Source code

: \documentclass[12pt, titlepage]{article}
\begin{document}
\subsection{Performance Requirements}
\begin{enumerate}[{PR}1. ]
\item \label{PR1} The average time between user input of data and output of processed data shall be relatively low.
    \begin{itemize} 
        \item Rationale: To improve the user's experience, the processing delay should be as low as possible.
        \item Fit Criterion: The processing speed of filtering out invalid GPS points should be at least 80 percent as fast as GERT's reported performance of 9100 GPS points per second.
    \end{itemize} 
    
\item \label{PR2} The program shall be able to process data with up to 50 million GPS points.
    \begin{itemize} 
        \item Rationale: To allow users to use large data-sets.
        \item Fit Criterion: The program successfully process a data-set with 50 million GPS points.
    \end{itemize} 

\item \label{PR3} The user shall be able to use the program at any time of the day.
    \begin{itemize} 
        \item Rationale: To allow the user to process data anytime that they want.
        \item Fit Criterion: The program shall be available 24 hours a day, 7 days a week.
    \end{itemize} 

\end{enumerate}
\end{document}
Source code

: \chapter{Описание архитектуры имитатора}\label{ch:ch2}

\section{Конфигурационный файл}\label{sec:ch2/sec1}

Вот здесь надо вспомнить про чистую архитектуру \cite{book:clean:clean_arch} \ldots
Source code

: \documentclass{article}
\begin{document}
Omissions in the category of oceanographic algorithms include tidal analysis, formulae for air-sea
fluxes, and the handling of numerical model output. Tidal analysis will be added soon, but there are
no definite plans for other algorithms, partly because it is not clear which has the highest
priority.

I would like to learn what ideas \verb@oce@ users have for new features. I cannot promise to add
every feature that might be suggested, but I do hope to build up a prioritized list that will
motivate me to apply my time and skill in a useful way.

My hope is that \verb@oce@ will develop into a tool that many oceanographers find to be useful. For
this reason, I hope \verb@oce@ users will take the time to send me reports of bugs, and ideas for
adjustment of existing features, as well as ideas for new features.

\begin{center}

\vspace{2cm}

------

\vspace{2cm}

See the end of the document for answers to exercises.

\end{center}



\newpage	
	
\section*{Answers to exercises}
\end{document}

* * *

◆ WORK INSTRUCTIONS:
All entries are to be repeated exactly and completely.

◆ COMPLETED EXERCISE:
Source code

: \documentclass[12pt, titlepage]{article}
\begin{document}
\subsection{Performance Requirements}
\begin{enumerate}[{PR}1. ]
\item \label{PR1} The average time between user input of data and output of processed data shall be relatively low.
    \begin{itemize} 
        \item Rationale: To improve the user's experience, the processing delay should be as low as possible.
        \item Fit Criterion: The processing speed of filtering out invalid GPS points should be at least 80 percent as fast as GERT's reported performance of 9100 GPS points per second.
    \end{itemize} 
    
\item \label{PR2} The program shall be able to process data with up to 50 million GPS points.
    \begin{itemize} 
        \item Rationale: To allow users to use large data-sets.
        \item Fit Criterion: The program successfully process a data-set with 50 million GPS points.
    \end{itemize} 

\item \label{PR3} The user shall be able to use the program at any time of the day.
    \begin{itemize} 
        \item Rationale: To allow the user to process data anytime that they want.
        \item Fit Criterion: The program shall be available 24 hours a day, 7 days a week.
    \end{itemize} 

\end{enumerate}
\end{document}
Source code

: \chapter{Описание архитектуры имитатора}\label{ch:ch2}

\section{Конфигурационный файл}\label{sec:ch2/sec1}

Вот здесь надо вспомнить про чистую архитектуру \cite{book:clean:clean_arch} \ldots
Source code

: \documentclass{article}
\begin{document}
Omissions in the category of oceanographic algorithms include tidal analysis, formulae for air-sea
fluxes, and the handling of numerical model output. Tidal analysis will be added soon, but there are
no definite plans for other algorithms, partly because it is not clear which has the highest
priority.

I would like to learn what ideas \verb@oce@ users have for new features. I cannot promise to add
every feature that might be suggested, but I do hope to build up a prioritized list that will
motivate me to apply my time and skill in a useful way.

My hope is that \verb@oce@ will develop into a tool that many oceanographers find to be useful. For
this reason, I hope \verb@oce@ users will take the time to send me reports of bugs, and ideas for
adjustment of existing features, as well as ideas for new features.

\begin{center}

\vspace{2cm}

------

\vspace{2cm}

See the end of the document for answers to exercises.

\end{center}



\newpage	
	
\section*{Answers to exercises}
\end{document}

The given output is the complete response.